Once a threat is discovered, ZeroFOX can automatically remediate it in real time to protect users from exposure. As a unique offering, ZeroFOX can also ensure that all company executive locations are never accidentally shared, keeping them safe from physical threats like kidnapping.
Metashield Bot
Because Slack can be used to easily share office documents, it puts users at risk of threats that can be hiding inside them, like corrupted or malicious metadata. Metashield Bot can scan and remove those threats before users activate them. The app can also find confidential information hidden in metadata and remove it before it gets accidentally shared.
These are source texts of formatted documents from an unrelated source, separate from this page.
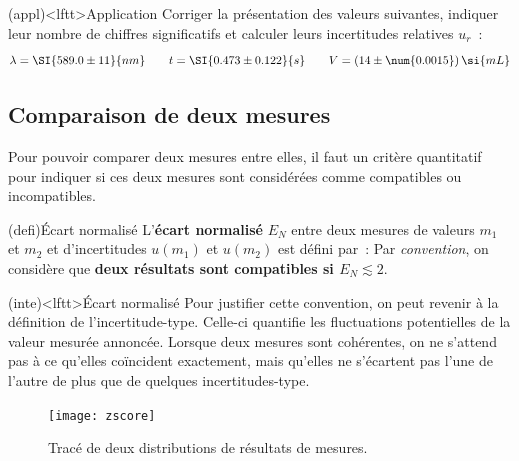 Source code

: \documentclass[../../main/main.tex]{subfiles}
\begin{document}
\begin{tcb*}(appl)<lftt>{Application}
	Corriger la présentation des valeurs suivantes, indiquer leur nombre de
	chiffres significatifs et calculer leurs incertitudes relatives $u_r$~:
	\[
		\lambda = \SI{589.0\pm11}{nm}
		\qquad
		t = \SI{0.473 \pm 0.122}{s}
		\qquad
		V = (14 \pm \num{0.0015})\,\si{mL}
	\]
	\tcblower
\end{tcb*}

\subsection{Comparaison de deux mesures}
Pour pouvoir comparer deux mesures entre elles, il faut un critère quantitatif
pour indiquer si ces deux mesures sont considérées comme compatibles ou
incompatibles.
\begin{tcb*}(defi){Écart normalisé}
	L'\textbf{écart normalisé} $E_N$ entre deux mesures de valeurs $m_1$ et $m_2$ et d'incertitudes
	$u(m_1)$ et $u(m_2)$ est défini par~:
	\psw{%
		\[
			\boxed{E_N = \frac{\abs{m_1-m_2}}{\sqrt{u(m_1)^{2} + u(m_2)^{2}}}}
		\]
	}%
	Par \textit{convention}, on considère que \textbf{deux résultats sont
		compatibles si $E_N \lesssim 2$}.
\end{tcb*}


\begin{tcb}(inte)<lftt>{Écart normalisé}
	Pour justifier cette convention, on peut revenir à la définition de
	l'incertitude-type. Celle-ci quantifie les fluctuations potentielles de la
	valeur mesurée annoncée. Lorsque deux mesures sont cohérentes, on ne s'attend
	pas à ce qu'elles coïncident exactement, mais qu'elles ne s'écartent pas l'une
	de l'autre de plus que de quelques incertitudes-type.
\end{tcb}

\begin{figure}[htbp]
	\centering
	\texttt{[image: zscore]}
	\caption{Tracé de deux distributions de résultats de mesures.}
	\label{fig:zscore}
\end{figure}
\end{document}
Broadcom (Symantec) CloudSOC
The CloudSOC application, which Broadcom recently acquired from Symantec, is another CASB offering that has been extended to Slack. Within Slack, CloudSOC uses machine learning to detect threats, scan for protected data, watch for users acting suspiciously and malware. In addition to stopping attacks, CloudSOC offers a full forensic analysis tool to show what tactics hackers tried to use.
SecurityAdvisorBot
The SecurityAdvisorBot is a little bit different from other offerings in that its focus is on training users how to safely use Slack. When it detects protected data being shared, abusive language or other content and behavior that breaks policy, it will notify an administrator and provide offending users with a brief training session. It can also be used to educate first time users on Slack company policies and on good cybersecurity in general.
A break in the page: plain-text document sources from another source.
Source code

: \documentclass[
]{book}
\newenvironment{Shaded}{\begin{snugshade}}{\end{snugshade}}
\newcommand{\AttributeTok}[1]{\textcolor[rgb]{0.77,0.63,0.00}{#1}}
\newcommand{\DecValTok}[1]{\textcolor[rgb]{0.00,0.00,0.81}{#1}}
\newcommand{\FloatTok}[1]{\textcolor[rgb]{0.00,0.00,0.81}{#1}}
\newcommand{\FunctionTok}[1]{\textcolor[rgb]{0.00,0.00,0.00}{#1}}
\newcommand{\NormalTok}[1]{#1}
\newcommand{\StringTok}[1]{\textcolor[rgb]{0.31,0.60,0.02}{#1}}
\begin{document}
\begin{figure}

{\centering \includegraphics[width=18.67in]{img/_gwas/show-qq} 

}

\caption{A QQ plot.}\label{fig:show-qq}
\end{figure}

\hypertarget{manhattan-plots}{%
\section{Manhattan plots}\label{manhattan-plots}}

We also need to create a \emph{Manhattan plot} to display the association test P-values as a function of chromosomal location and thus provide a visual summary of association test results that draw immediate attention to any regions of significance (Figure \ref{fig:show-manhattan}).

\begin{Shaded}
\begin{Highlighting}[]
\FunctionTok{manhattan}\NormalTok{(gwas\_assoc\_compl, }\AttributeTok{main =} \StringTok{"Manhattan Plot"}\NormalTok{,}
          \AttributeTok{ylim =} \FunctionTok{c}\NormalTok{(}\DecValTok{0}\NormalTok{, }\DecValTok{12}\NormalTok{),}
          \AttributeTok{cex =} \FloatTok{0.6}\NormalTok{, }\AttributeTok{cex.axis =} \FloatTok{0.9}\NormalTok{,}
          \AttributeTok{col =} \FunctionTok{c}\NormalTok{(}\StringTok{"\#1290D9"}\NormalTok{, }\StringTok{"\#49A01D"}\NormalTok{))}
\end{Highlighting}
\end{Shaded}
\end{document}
Questions to ask when implementing Slack security apps
Almost every Slack security app offers a trial version for testing these days, and a few are available for free. Before you start installing them, there are a few questions that you should probably ask.
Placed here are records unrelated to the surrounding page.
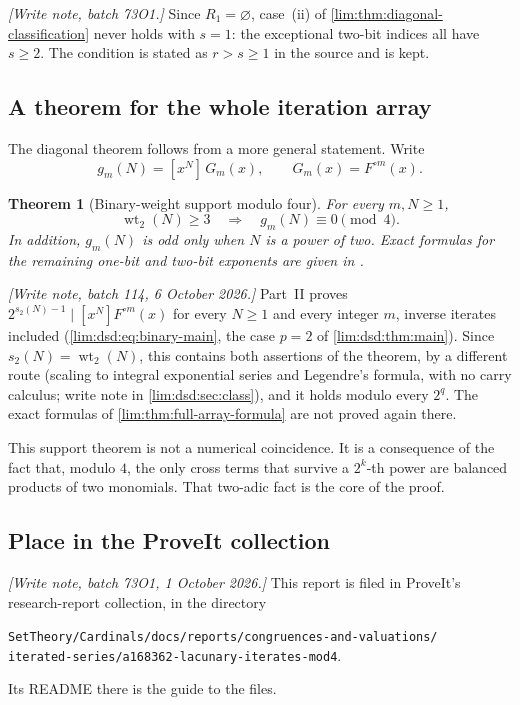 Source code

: \documentclass[11pt]{article}
\newtheorem{theorem}{Theorem}[section]
\theoremstyle{definition}
\theoremstyle{remark}
\newcommand{\coef}[2]{[x^{#1}]\,#2}
\newcommand{\wt}{\operatorname{wt}_2}
\begin{document}
\emph{[Write note, batch 73O1.]} Since $R_1=\varnothing$, case~(ii) of
\cref{lim:thm:diagonal-classification} never holds with $s=1$: the
exceptional two-bit indices all have $s\ge2$. The condition is stated as
$r>s\ge1$ in the source and is kept.

\subsection{A theorem for the whole iteration array}

The diagonal theorem follows from a more general statement.  Write
\begin{equation}\label{lim:eq:gmn}
  g_m(N)=\coef{N}{G_m(x)},\qquad G_m(x)=F^{\circ m}(x).
\end{equation}

\begin{theorem}[Binary-weight support modulo four]
\label{lim:thm:whole-array-support}
For every $m,N\ge1$,
\[
  \wt(N)\ge3\quad\Longrightarrow\quad g_m(N)\equiv0\pmod4.
\]
In addition, $g_m(N)$ is odd only when $N$ is a power of two.  Exact formulas
for the remaining one-bit and two-bit exponents are given in
.
\end{theorem}

\emph{[Write note, batch 114, 6 October 2026.]} Part~II proves $2^{s_2(N)-1}\mid[x^N]F^{\circ m}(x)$ for every
$N\ge1$ and every integer $m$, inverse iterates included
(\eqref{lim:dsd:eq:binary-main}, the case $p=2$ of \cref{lim:dsd:thm:main}).
Since $s_2(N)=\wt(N)$, this contains both assertions of the theorem, by a
different route (scaling to integral exponential series and Legendre's
formula, with no carry calculus; write note in \cref{lim:dsd:sec:class}),
and it holds modulo every $2^q$. The exact formulas of
\cref{lim:thm:full-array-formula} are not proved again there.

This support theorem is not a numerical coincidence.  It is a consequence of
the fact that, modulo $4$, the only cross terms that survive a $2^k$-th power
are balanced products of two monomials.  That two-adic fact is the core of the
proof.

\subsection{Place in the ProveIt collection}
\label{lim:sec:collection}

\emph{[Write note, batch 73O1, 1 October 2026.]} This report is filed in
ProveIt's research-report collection, in the directory
\begin{center}\small
\nolinkurl{SetTheory/Cardinals/docs/reports/congruences-and-valuations/}\\
\nolinkurl{iterated-series/a168362-lacunary-iterates-mod4}.
\end{center}
Its README there is the guide to the files.
\end{document}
Will your chosen app or apps completely protect your Slack installation, company data and users?
Although some Slack tools offer multiple protections, many specialize in one or two areas. Be sure that if you choose an app that only offers malware scanning, you add another that provides URL scanning, phishing safeguards or whatever extra protections your organization needs. Even something like insider threat protection might be useful in high-security or heavily regulated industries like government, finance and healthcare.
Do you want to monitor a security dashboard?
Some apps like MetaCert Security, ZeroFOX and McAfee Skyhigh offer internal dashboards that track threats, almost like miniature security information and event management (SIEM) consoles. A few like Symantec CloudSOC even offer forensic analysis of attacks. Others like DBOT are more lightweight and directly warn users about threats it finds.
Having a dashboard might seem like a good thing, but only if you have a security team ready and willing to monitor yet another SIEM-like tool.
Do you need real-time protection?
Applications like the Avanan Cloud Security Platform, Moderate Content, ZeroFOX and MetaCert Security can scan and take action on a Slack message within seconds. Others might take a bit longer, which might be problematic in fast-moving organizations or those with thousands of users. Thankfully, almost every Slack security app offers a free trial period. Speed of scanning and remediation should be right up there with accuracy in terms of testing.
Do you want or need another CASB vendor?
Many of the Slack security applications are served through CASB vendors. In general, this means that the protection was created for other applications and then applied to Slack. Others like MetaCert Security were designed specifically for the platform.
Many of the CASB offerings are already mature and proven with millions of users. CASBs generally work by protecting multiple platforms at reducing costs, so bringing in a CASB vendor just for Slack might prove expensive. If you already have a CASB agreement for your organization, be sure to ask them if they can extend it to Slack before bringing in something new.